INSTRUCTIONS FOR THE TASK: Wherever the string "技术实现从" shows up in the material below, copy that line.

DATA EXTRACTS:

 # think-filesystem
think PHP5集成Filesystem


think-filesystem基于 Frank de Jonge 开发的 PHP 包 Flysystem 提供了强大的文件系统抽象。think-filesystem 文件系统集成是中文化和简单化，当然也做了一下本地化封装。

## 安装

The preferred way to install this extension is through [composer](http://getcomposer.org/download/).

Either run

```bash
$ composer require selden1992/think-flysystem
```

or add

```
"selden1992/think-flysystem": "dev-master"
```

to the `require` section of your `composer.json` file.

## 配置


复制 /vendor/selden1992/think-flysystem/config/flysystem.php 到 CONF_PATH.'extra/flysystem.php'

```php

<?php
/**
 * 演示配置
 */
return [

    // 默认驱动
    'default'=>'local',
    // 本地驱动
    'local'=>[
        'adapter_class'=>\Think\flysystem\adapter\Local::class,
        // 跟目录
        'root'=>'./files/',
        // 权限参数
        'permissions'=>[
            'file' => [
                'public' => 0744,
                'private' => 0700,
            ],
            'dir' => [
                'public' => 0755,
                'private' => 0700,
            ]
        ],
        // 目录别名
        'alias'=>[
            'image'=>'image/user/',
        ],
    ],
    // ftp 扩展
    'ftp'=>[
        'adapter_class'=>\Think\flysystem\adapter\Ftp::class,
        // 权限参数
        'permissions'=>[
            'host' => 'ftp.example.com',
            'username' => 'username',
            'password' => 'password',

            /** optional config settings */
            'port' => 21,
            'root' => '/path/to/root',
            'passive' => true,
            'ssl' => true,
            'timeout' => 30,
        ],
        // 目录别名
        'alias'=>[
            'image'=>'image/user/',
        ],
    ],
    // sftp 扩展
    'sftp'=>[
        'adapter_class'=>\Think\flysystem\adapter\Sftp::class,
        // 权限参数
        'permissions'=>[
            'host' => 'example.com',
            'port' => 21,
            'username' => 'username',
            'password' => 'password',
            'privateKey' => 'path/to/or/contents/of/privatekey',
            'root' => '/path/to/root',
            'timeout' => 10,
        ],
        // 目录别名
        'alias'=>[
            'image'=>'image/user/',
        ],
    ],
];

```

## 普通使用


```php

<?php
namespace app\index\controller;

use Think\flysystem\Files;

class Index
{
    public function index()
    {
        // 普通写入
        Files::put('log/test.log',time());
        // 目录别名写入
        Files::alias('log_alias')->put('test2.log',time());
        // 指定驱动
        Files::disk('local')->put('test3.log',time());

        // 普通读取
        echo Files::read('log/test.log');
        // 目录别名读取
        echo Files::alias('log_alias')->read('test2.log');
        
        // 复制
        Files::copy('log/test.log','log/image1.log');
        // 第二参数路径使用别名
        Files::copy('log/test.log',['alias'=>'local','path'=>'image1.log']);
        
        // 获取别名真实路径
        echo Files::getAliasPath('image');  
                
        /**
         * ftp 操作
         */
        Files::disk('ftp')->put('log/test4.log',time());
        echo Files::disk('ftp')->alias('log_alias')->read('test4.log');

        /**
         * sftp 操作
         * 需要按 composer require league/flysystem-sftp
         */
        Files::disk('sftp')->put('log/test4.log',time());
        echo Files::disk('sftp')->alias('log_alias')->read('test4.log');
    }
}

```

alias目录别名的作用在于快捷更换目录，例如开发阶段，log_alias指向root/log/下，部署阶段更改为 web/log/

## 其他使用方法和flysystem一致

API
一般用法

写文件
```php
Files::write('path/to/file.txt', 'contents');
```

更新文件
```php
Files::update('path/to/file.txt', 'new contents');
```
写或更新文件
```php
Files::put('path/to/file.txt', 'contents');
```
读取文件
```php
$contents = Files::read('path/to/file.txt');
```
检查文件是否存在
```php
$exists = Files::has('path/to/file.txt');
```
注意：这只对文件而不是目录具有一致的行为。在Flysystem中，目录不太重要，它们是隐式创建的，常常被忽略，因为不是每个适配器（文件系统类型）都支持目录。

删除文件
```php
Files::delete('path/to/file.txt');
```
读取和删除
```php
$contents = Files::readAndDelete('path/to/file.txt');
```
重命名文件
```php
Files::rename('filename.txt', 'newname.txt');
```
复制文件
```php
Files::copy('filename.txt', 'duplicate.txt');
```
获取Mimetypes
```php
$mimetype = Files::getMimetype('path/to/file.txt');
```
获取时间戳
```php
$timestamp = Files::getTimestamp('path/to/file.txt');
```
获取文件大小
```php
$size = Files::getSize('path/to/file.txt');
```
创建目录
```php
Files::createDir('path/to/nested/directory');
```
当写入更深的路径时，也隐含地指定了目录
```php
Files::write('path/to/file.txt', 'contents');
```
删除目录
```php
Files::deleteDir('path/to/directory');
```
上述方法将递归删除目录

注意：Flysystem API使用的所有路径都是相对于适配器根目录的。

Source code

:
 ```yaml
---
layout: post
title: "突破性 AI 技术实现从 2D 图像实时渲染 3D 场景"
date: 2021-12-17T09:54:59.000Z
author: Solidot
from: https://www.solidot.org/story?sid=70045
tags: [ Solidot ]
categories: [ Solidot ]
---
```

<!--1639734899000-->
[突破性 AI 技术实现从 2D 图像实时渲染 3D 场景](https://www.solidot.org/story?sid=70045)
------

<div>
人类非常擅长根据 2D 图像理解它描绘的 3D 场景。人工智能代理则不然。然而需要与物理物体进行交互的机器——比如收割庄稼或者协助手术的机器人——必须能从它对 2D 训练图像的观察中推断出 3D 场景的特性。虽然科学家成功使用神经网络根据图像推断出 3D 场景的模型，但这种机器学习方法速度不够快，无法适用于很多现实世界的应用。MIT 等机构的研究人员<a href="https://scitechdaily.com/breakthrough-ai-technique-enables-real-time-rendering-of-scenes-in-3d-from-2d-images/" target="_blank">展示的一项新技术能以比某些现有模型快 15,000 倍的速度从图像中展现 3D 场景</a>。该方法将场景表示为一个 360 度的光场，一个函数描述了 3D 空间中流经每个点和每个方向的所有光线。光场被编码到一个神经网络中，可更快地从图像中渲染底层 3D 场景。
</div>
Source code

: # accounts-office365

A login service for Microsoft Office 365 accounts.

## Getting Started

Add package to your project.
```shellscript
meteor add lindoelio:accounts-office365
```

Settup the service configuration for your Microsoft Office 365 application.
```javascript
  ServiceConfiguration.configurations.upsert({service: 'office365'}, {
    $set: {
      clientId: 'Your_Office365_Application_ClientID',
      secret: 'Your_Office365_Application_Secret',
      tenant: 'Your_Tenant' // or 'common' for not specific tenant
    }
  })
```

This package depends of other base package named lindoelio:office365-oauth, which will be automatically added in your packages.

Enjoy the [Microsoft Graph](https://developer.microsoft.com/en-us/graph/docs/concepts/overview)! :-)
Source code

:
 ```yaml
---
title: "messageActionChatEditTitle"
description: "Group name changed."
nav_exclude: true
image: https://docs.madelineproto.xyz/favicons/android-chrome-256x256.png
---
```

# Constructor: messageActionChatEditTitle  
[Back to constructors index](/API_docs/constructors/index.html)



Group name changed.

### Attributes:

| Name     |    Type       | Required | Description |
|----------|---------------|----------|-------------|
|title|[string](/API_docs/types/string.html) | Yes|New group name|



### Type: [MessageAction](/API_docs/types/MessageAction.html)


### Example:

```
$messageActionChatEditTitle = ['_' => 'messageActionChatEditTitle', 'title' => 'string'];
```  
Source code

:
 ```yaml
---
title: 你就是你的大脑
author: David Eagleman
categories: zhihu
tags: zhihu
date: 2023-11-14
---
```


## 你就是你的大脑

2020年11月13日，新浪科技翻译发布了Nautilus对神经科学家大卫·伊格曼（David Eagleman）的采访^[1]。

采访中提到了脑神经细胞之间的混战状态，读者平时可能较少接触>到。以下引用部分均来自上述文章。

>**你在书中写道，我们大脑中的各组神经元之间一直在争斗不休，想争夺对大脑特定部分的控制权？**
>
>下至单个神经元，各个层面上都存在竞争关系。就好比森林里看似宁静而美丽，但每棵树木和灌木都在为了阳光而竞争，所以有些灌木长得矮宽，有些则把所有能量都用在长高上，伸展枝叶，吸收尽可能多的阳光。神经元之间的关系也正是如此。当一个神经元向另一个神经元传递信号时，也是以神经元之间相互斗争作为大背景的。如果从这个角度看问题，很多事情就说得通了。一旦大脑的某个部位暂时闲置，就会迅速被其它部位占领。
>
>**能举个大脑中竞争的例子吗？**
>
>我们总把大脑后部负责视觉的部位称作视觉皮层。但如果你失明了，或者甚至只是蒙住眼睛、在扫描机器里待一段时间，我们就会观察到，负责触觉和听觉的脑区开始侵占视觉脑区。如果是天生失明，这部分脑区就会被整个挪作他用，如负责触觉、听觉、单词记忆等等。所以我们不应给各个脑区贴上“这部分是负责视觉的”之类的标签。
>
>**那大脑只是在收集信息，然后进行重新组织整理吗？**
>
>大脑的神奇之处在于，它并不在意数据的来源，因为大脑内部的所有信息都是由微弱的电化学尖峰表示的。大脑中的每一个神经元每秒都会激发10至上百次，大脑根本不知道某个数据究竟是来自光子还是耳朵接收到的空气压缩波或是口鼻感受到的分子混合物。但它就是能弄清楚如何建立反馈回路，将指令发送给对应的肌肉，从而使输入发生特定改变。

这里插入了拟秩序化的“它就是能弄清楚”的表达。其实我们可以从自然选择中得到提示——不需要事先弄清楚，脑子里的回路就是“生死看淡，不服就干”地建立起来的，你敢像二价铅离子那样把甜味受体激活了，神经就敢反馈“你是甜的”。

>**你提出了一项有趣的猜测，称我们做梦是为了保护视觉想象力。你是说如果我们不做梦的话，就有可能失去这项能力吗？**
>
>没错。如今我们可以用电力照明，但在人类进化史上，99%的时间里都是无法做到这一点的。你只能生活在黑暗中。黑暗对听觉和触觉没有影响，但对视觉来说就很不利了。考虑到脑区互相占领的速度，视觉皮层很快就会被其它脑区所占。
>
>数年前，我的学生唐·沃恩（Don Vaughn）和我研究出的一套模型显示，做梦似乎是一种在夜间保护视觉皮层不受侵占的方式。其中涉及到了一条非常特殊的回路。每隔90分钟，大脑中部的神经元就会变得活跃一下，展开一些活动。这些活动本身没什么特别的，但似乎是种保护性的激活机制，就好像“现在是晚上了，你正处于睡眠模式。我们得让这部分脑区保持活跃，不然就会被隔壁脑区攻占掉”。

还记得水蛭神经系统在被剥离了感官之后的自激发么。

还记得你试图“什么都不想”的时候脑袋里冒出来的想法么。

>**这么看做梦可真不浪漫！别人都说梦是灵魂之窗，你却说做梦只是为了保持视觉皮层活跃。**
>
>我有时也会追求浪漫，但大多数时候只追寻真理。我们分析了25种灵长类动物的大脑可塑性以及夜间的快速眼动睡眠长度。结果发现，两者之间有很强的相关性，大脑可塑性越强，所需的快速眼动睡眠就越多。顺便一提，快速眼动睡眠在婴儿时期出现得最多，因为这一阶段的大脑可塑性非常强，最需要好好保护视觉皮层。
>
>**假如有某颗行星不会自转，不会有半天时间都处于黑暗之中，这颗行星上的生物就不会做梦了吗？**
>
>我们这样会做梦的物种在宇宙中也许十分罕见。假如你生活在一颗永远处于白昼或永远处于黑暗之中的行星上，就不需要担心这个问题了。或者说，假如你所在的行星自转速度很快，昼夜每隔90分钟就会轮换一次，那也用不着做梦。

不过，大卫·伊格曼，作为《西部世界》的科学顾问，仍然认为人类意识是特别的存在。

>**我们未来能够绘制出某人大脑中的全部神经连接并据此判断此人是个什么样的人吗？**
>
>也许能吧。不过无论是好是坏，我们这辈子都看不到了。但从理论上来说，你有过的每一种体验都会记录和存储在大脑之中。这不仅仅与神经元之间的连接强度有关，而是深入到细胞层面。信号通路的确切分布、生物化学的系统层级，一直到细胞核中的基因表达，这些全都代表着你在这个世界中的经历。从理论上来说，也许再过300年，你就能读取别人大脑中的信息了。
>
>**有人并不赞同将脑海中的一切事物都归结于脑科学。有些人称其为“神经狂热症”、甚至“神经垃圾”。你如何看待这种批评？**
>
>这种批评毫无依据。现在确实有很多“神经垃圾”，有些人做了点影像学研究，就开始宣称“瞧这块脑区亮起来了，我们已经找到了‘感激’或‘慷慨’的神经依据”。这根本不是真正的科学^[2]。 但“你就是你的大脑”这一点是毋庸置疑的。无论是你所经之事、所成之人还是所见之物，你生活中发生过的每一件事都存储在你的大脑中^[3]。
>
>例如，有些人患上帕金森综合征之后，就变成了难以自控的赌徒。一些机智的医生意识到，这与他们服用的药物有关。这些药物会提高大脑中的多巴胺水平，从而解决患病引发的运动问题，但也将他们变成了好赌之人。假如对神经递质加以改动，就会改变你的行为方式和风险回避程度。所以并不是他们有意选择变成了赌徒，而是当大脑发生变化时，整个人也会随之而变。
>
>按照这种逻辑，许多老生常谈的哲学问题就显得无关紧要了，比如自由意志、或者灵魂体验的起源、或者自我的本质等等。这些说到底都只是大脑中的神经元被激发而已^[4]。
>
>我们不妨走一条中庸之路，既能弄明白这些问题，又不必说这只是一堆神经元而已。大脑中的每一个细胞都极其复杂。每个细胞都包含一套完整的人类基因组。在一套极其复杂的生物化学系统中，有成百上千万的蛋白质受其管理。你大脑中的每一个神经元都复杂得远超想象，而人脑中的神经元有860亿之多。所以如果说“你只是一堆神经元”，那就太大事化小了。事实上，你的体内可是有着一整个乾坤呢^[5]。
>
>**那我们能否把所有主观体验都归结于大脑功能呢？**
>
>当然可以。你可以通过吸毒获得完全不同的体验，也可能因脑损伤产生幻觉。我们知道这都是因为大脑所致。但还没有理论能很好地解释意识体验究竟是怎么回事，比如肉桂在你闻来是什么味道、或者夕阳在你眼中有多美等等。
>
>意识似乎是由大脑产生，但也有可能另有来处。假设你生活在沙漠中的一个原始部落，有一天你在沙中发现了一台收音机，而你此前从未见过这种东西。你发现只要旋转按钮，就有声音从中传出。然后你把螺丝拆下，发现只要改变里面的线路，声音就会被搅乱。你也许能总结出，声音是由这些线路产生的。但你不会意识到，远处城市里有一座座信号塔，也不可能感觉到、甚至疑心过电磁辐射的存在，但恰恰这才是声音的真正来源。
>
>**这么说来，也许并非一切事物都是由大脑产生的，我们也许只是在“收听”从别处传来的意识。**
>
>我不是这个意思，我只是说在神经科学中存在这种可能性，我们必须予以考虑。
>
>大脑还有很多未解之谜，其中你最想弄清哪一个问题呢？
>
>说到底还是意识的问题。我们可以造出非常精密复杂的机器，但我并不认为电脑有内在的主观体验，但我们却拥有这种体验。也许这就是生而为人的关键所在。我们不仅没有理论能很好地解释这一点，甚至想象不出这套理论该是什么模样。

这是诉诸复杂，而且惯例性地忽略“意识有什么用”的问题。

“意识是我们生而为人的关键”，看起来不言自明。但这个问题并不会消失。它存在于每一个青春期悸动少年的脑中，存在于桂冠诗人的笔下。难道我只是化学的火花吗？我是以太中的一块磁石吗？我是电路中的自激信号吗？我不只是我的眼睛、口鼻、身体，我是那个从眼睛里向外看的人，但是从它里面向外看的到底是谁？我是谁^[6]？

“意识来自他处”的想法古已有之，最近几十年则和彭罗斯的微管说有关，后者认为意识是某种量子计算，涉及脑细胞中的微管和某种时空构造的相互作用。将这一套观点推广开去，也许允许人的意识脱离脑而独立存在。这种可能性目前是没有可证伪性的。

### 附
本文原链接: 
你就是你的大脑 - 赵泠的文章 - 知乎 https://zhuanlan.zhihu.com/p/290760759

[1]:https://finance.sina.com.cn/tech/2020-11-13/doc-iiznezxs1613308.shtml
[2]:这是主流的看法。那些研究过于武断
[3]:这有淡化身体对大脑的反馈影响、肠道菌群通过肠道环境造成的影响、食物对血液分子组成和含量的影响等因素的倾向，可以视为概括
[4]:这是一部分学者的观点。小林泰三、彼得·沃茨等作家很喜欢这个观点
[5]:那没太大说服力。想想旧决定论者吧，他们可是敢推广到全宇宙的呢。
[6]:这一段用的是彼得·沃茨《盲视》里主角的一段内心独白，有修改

RESULT FOR THIS EXERCISE:
title: "突破性 AI 技术实现从 2D 图像实时渲染 3D 场景"
[突破性 AI 技术实现从 2D 图像实时渲染 3D 场景](https://www.solidot.org/story?sid=70045)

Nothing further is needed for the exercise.